The second weakness is the ineffectual effort by social science to bring ethical principles and moral reasoning to bear on the knowledge to action initiatives.  The humanities of course but also, surprisingly to many, the natural sciences are actually better prepared than the social sciences. Bioethics was an early example. It is now joined by the natural sciences dealing with the ethics of carbon capture, gene-editing, the Internet, robotic weaponry, etc. This cannot be said of the social sciences. When they chose to be scientific over humanistic, ethical considerations were edged aside. This is obvious from a glance at the course offerings of public policy schools or, closer to home, the infrequent appearance of ethical citations in The ANNALS, let alone among its authors (mea culpa).

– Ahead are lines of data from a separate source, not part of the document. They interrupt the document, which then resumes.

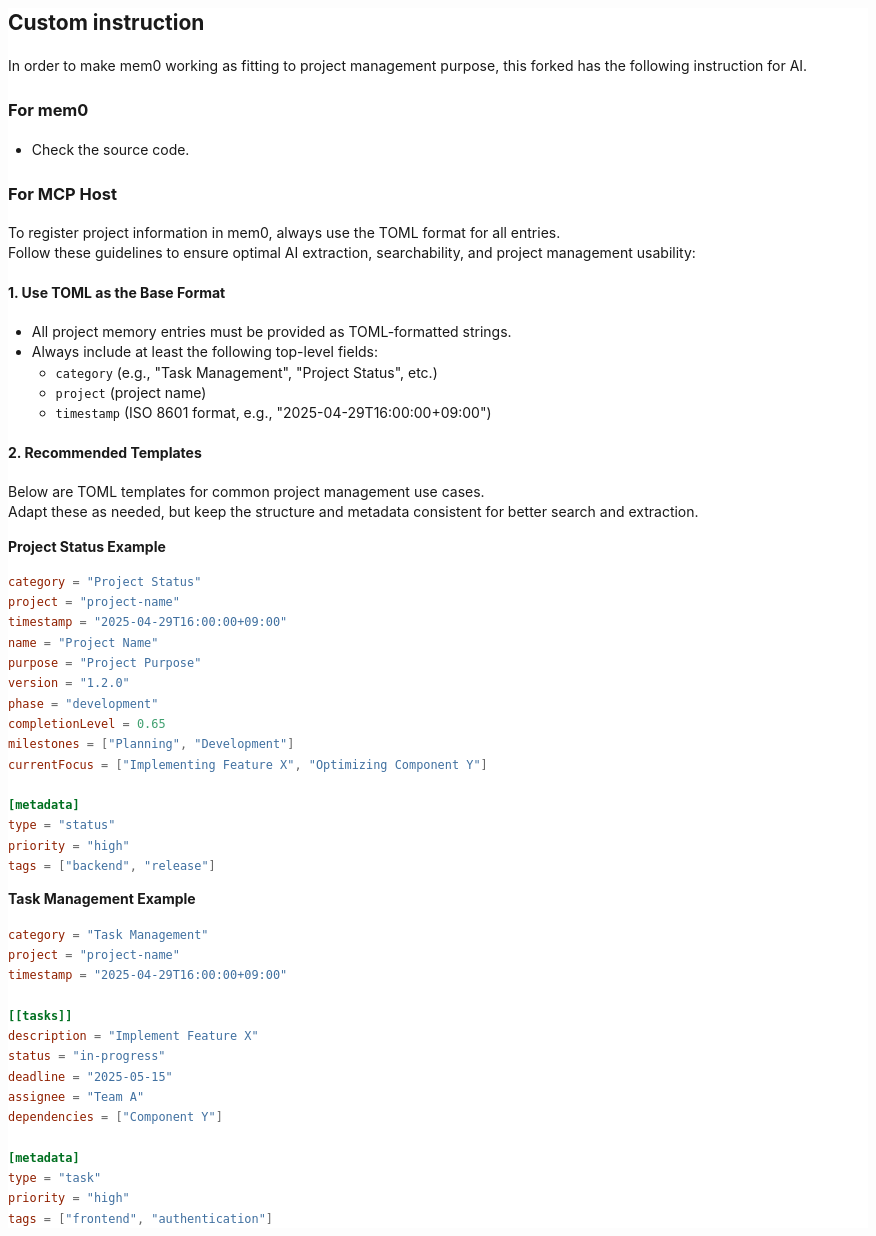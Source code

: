 ## Custom instruction

In order to make mem0 working as fitting to project management purpose, this forked has the following instruction for AI.

### For mem0

- Check the source code.

### For MCP Host

To register project information in mem0, always use the TOML format for all entries.  
Follow these guidelines to ensure optimal AI extraction, searchability, and project management usability:

#### 1. Use TOML as the Base Format

- All project memory entries must be provided as TOML-formatted strings.
- Always include at least the following top-level fields:
  - `category` (e.g., "Task Management", "Project Status", etc.)
  - `project` (project name)
  - `timestamp` (ISO 8601 format, e.g., "2025-04-29T16:00:00+09:00")

#### 2. Recommended Templates

Below are TOML templates for common project management use cases.  
Adapt these as needed, but keep the structure and metadata consistent for better search and extraction.

**Project Status Example**
```toml
category = "Project Status"
project = "project-name"
timestamp = "2025-04-29T16:00:00+09:00"
name = "Project Name"
purpose = "Project Purpose"
version = "1.2.0"
phase = "development"
completionLevel = 0.65
milestones = ["Planning", "Development"]
currentFocus = ["Implementing Feature X", "Optimizing Component Y"]

[metadata]
type = "status"
priority = "high"
tags = ["backend", "release"]
```

**Task Management Example**
```toml
category = "Task Management"
project = "project-name"
timestamp = "2025-04-29T16:00:00+09:00"

[[tasks]]
description = "Implement Feature X"
status = "in-progress"
deadline = "2025-05-15"
assignee = "Team A"
dependencies = ["Component Y"]

[metadata]
type = "task"
priority = "high"
tags = ["frontend", "authentication"]
```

Today our universities have reached a point where the three original clusters of knowledge are collaborating, even blurring their boundaries, to grapple with challenges that cannot be confronted without help from the other two knowledge clusters.  These include, for example, the existential threat of climate change, the unexpected vulnerabilities of democracies, the future of global migration, the uncertainties of artificial intelligence—none of which social science can independently resolve, none of which can be resolved without social science.  This includes, of course, the social sciences now found across the professional schools—business, law, arts, engineering, policy, social work, climate, medical, journalism, divinity.  In these settings, there is already a determination to have research results noticed, taken into account, being used under the condition of situated, practical reasoning complications. It is this determination that is adding a new dimension to research universities.